De un personaje que evoluciona
Una gran virtud de este filme es la construcción del personaje de Tom Ripley, interpretado además con plena convicción por el actor Matt Damon. Aunque sería más acertado hablar de evolución a lo largo de la historia, algo que no todas las historias propician en sus personajes ni todos los directores pueden lograr. Los personajes en las películas generalmente cambian por las cosas que les pasan o por las decisiones que toman, no hay esa construcción lógica de las conductas o esa evolución consecuente con el choque de una cierta personalidad y sus circunstancias. Aunque en el caso del Sr. Ripley, más que evolución, parece ser un desvelamiento. El joven pianista y alumno de un buen colegio, empieza diciendo su primera mentira, luego mata a su primera víctima y finalmente nos muestra lo tormentoso que puede ser su interior, sus pensamientos, sus recuerdos. Primero es un muchacho agradable, luego su vida es una tragedia silenciosa y nosotros somos testigos de toda esa transformación: eso es lo más apasionante de esta película, por eso nada más es digna de no olvidarla y de alguna vez volver a verla.
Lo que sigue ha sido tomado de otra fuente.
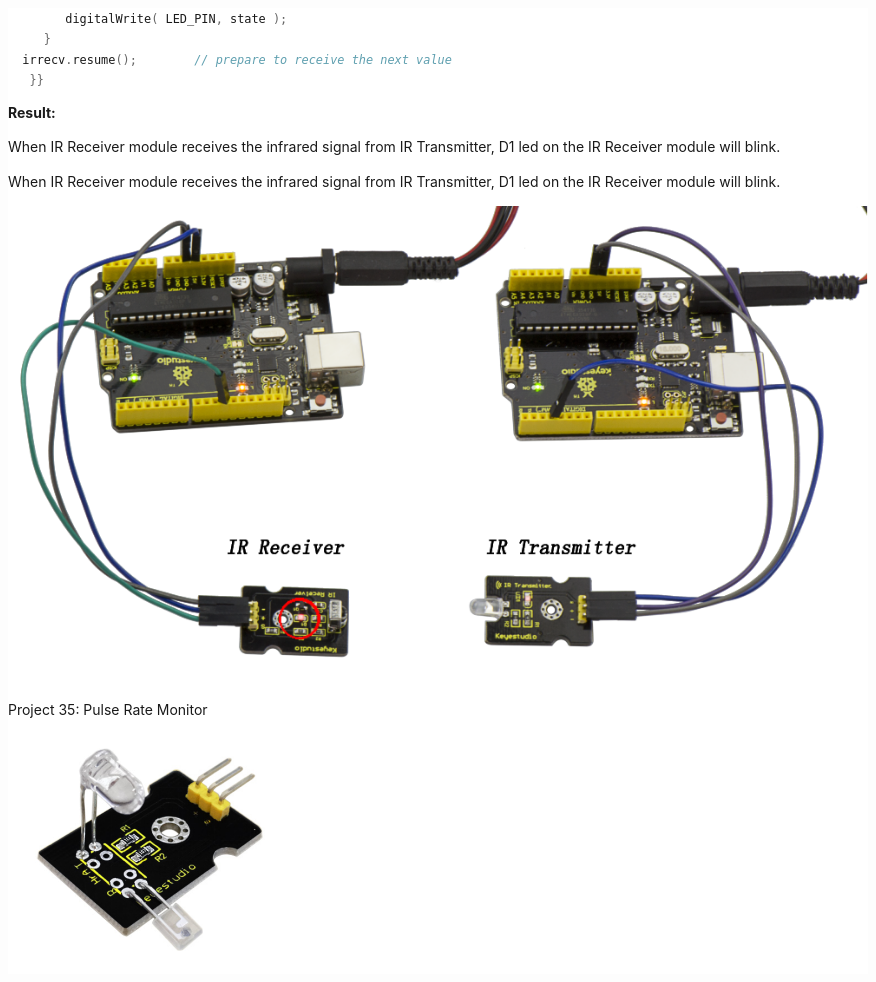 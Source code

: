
 ```c
 		digitalWrite( LED_PIN, state );			
     }
  irrecv.resume();        // prepare to receive the next value
   }}
```



<iframe src=https://create.arduino.cc/editor/keyestudio/32754a3d-e1e5-4f60-8b07-dc325bef7ddc/preview?embed style="height:510px;width:100%;margin:10px 0" frameborder=0></iframe>

**Result:**

When IR Receiver module receives the infrared signal from IR Transmitter, D1 led on the IR Receiver module will blink.

When IR Receiver module receives the infrared signal from IR Transmitter, D1 led on the IR Receiver module will blink.

![](media/4d73a7178e89de72df7e82a147778ae9.png)

Project 35: Pulse Rate Monitor

![](media/0ec440cd93e00e956357ece654ce2a9c.png)
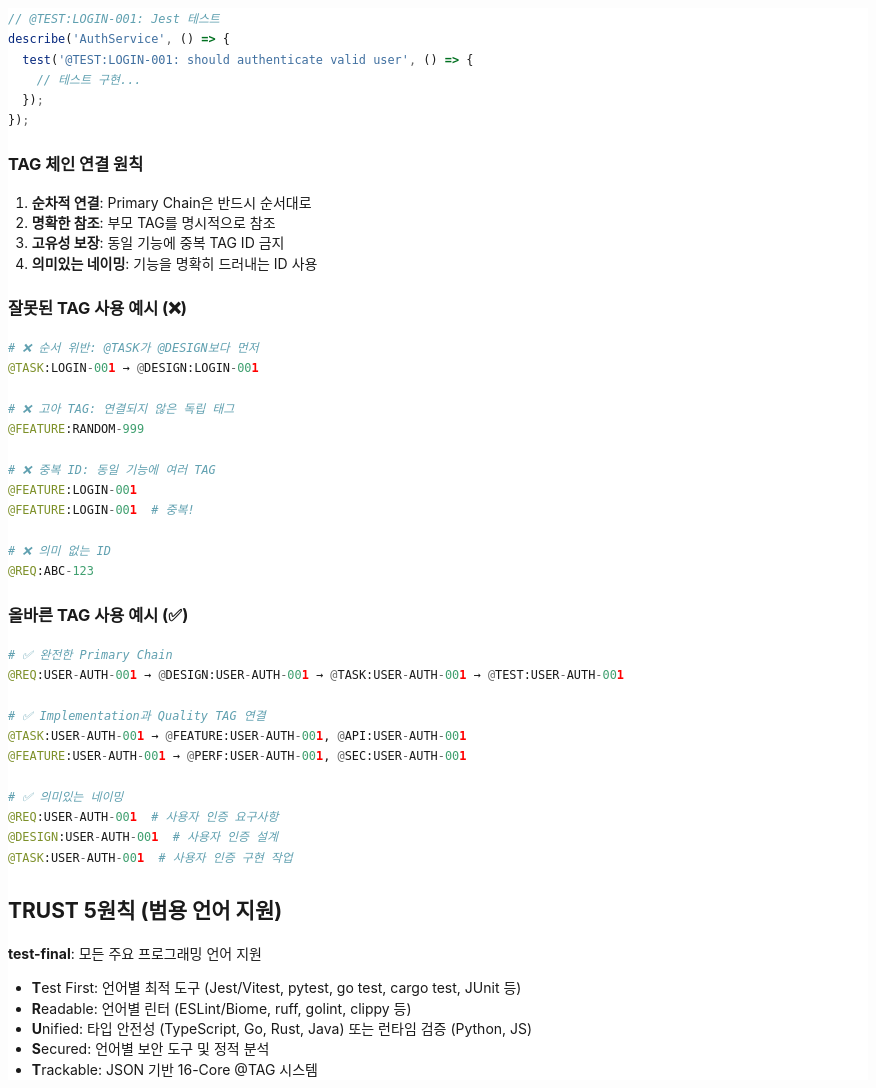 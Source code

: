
 ```typescript
// @TEST:LOGIN-001: Jest 테스트
describe('AuthService', () => {
  test('@TEST:LOGIN-001: should authenticate valid user', () => {
    // 테스트 구현...
  });
});
```

### TAG 체인 연결 원칙

1. **순차적 연결**: Primary Chain은 반드시 순서대로
2. **명확한 참조**: 부모 TAG를 명시적으로 참조
3. **고유성 보장**: 동일 기능에 중복 TAG ID 금지
4. **의미있는 네이밍**: 기능을 명확히 드러내는 ID 사용

### 잘못된 TAG 사용 예시 (❌)

```python
# ❌ 순서 위반: @TASK가 @DESIGN보다 먼저
@TASK:LOGIN-001 → @DESIGN:LOGIN-001

# ❌ 고아 TAG: 연결되지 않은 독립 태그
@FEATURE:RANDOM-999

# ❌ 중복 ID: 동일 기능에 여러 TAG
@FEATURE:LOGIN-001
@FEATURE:LOGIN-001  # 중복!

# ❌ 의미 없는 ID
@REQ:ABC-123
```

### 올바른 TAG 사용 예시 (✅)

```python
# ✅ 완전한 Primary Chain
@REQ:USER-AUTH-001 → @DESIGN:USER-AUTH-001 → @TASK:USER-AUTH-001 → @TEST:USER-AUTH-001

# ✅ Implementation과 Quality TAG 연결
@TASK:USER-AUTH-001 → @FEATURE:USER-AUTH-001, @API:USER-AUTH-001
@FEATURE:USER-AUTH-001 → @PERF:USER-AUTH-001, @SEC:USER-AUTH-001

# ✅ 의미있는 네이밍
@REQ:USER-AUTH-001  # 사용자 인증 요구사항
@DESIGN:USER-AUTH-001  # 사용자 인증 설계
@TASK:USER-AUTH-001  # 사용자 인증 구현 작업
```

## TRUST 5원칙 (범용 언어 지원)

**test-final**: 모든 주요 프로그래밍 언어 지원
- **T**est First: 언어별 최적 도구 (Jest/Vitest, pytest, go test, cargo test, JUnit 등)
- **R**eadable: 언어별 린터 (ESLint/Biome, ruff, golint, clippy 등)
- **U**nified: 타입 안전성 (TypeScript, Go, Rust, Java) 또는 런타임 검증 (Python, JS)
- **S**ecured: 언어별 보안 도구 및 정적 분석
- **T**rackable: JSON 기반 16-Core @TAG 시스템
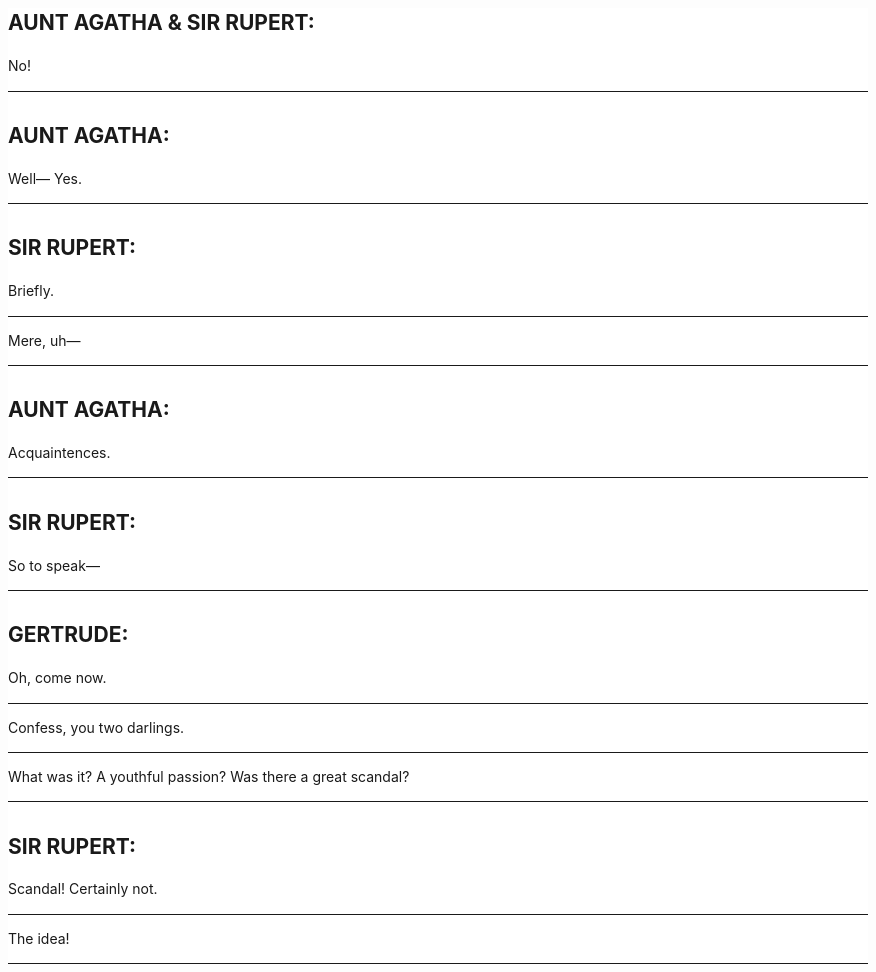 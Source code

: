 
## AUNT AGATHA & SIR RUPERT:
No!

---

## AUNT AGATHA:
Well— Yes.

---

## SIR RUPERT:
Briefly.

---

Mere, uh—

---

## AUNT AGATHA:
Acquaintences.

---


## SIR RUPERT:
So to speak—

---

## GERTRUDE:
Oh, come now.

---

Confess, you two darlings.

---

What was it? A youthful passion? Was there a great scandal?

---

## SIR RUPERT:
Scandal! Certainly not.

---

The idea!

---
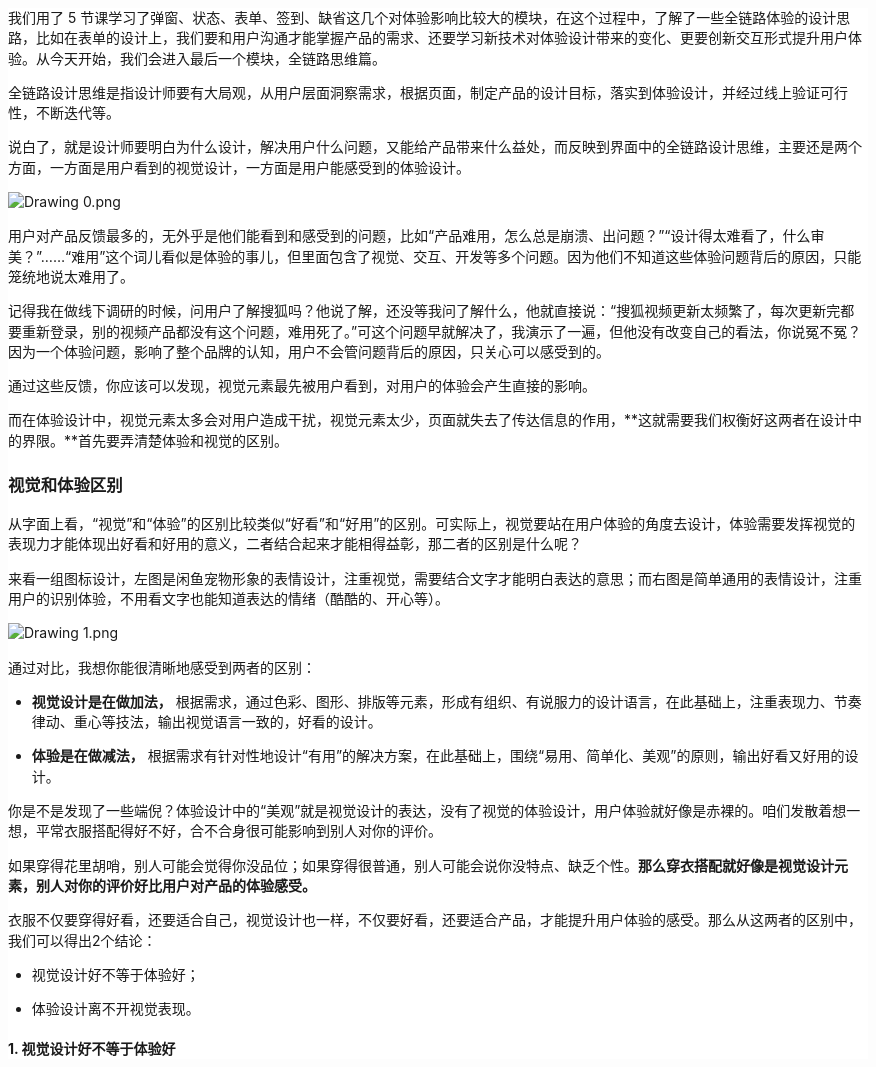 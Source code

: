 <p data-nodeid="133569">我们用了 5 节课学习了弹窗、状态、表单、签到、缺省这几个对体验影响比较大的模块，在这个过程中，了解了一些全链路体验的设计思路，比如在表单的设计上，我们要和用户沟通才能掌握产品的需求、还要学习新技术对体验设计带来的变化、更要创新交互形式提升用户体验。从今天开始，我们会进入最后一个模块，全链路思维篇。</p>



<p data-nodeid="132690">全链路设计思维是指设计师要有大局观，从用户层面洞察需求，根据页面，制定产品的设计目标，落实到体验设计，并经过线上验证可行性，不断迭代等。</p>
<p data-nodeid="134723">说白了，就是设计师要明白为什么设计，解决用户什么问题，又能给产品带来什么益处，而反映到界面中的全链路设计思维，主要还是两个方面，一方面是用户看到的视觉设计，一方面是用户能感受到的体验设计。</p>
<p data-nodeid="134724" class=""><img src="https://s0.lgstatic.com/i/image/M00/53/8E/CgqCHl9oUliALuwnAAVTZGnVEqg928.png" alt="Drawing 0.png" data-nodeid="134728"></p>


<p data-nodeid="132693">用户对产品反馈最多的，无外乎是他们能看到和感受到的问题，比如“产品难用，怎么总是崩溃、出问题？”“设计得太难看了，什么审美？”……“难用”这个词儿看似是体验的事儿，但里面包含了视觉、交互、开发等多个问题。因为他们不知道这些体验问题背后的原因，只能笼统地说太难用了。</p>
<p data-nodeid="132694">记得我在做线下调研的时候，问用户了解搜狐吗？他说了解，还没等我问了解什么，他就直接说：“搜狐视频更新太频繁了，每次更新完都要重新登录，别的视频产品都没有这个问题，难用死了。”可这个问题早就解决了，我演示了一遍，但他没有改变自己的看法，你说冤不冤？因为一个体验问题，影响了整个品牌的认知，用户不会管问题背后的原因，只关心可以感受到的。</p>
<p data-nodeid="132695">通过这些反馈，你应该可以发现，视觉元素最先被用户看到，对用户的体验会产生直接的影响。</p>
<p data-nodeid="132696">而在体验设计中，视觉元素太多会对用户造成干扰，视觉元素太少，页面就失去了传达信息的作用，**这就需要我们权衡好这两者在设计中的界限。**首先要弄清楚体验和视觉的区别。</p>
<h3 data-nodeid="135309" class="">视觉和体验区别</h3>

<p data-nodeid="132698">从字面上看，“视觉”和“体验”的区别比较类似“好看”和“好用”的区别。可实际上，视觉要站在用户体验的角度去设计，体验需要发挥视觉的表现力才能体现出好看和好用的意义，二者结合起来才能相得益彰，那二者的区别是什么呢？</p>
<p data-nodeid="136463">来看一组图标设计，左图是闲鱼宠物形象的表情设计，注重视觉，需要结合文字才能明白表达的意思；而右图是简单通用的表情设计，注重用户的识别体验，不用看文字也能知道表达的情绪（酷酷的、开心等）。</p>
<p data-nodeid="136464" class=""><img src="https://s0.lgstatic.com/i/image/M00/53/83/Ciqc1F9oUniAAKw0AATrAy6tyvI218.png" alt="Drawing 1.png" data-nodeid="136468"></p>


<p data-nodeid="132701">通过对比，我想你能很清晰地感受到两者的区别：</p>
<ul data-nodeid="138837">
<li data-nodeid="138838">
<p data-nodeid="138839"><strong data-nodeid="138846">视觉设计是在做加法，</strong> 根据需求，通过色彩、图形、排版等元素，形成有组织、有说服力的设计语言，在此基础上，注重表现力、节奏律动、重心等技法，输出视觉语言一致的，好看的设计。</p>
</li>
<li data-nodeid="138840">
<p data-nodeid="138841" class=""><strong data-nodeid="138851">体验是在做减法，</strong> 根据需求有针对性地设计“有用”的解决方案，在此基础上，围绕“易用、简单化、美观”的原则，输出好看又好用的设计。</p>
</li>
</ul>




<p data-nodeid="132707">你是不是发现了一些端倪？体验设计中的“美观”就是视觉设计的表达，没有了视觉的体验设计，用户体验就好像是赤裸的。咱们发散着想一想，平常衣服搭配得好不好，合不合身很可能影响到别人对你的评价。</p>
<p data-nodeid="140608" class="">如果穿得花里胡哨，别人可能会觉得你没品位；如果穿得很普通，别人可能会说你没特点、缺乏个性。<strong data-nodeid="140613">那么穿衣搭配就好像是视觉设计元素，别人对你的评价好比用户对产品的体验感受。</strong></p>



<p data-nodeid="132709">衣服不仅要穿得好看，还要适合自己，视觉设计也一样，不仅要好看，还要适合产品，才能提升用户体验的感受。那么从这两者的区别中，我们可以得出2个结论：</p>
<ul data-nodeid="132710">
<li data-nodeid="132711">
<p data-nodeid="132712">视觉设计好不等于体验好；</p>
</li>
<li data-nodeid="132713">
<p data-nodeid="132714">体验设计离不开视觉表现。</p>
</li>
</ul>
<h4 data-nodeid="144006" class="">1. 视觉设计好不等于体验好</h4>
No se trata de una película perfecta, el director inglés Anthony Minghella se ha caracterizado en su corta filmografía por demostrar más oficio que talento. Sólo hay que recordar Mr. wonderful (1993) o El paciente inglés (The english patient, 1996), películas bien hechas pero llenas de concesiones y muy distanciadas del público y de sus personajes, contadas con dispersión y por momentos sin pasión, con muchas cosas planeadas para crear un efecto más que como consecuencia de una idea puesta en juego. A pesar de que un poco de todo esto vemos en El talentoso Sr. Ripley, se trata de una historia y un personaje que desde el principio inquietan y que intrigan permanentemente, aunque eso parece más virtud de la novela de Patricia Highsmith que de la adaptación cinematográfica (según lo que conoczo de la obra de ambos), pero eso no importa tanto, lo que importa en definitiva, es que se trata de una película difícilmente olvidable, da igual cómo estén divididos los méritos.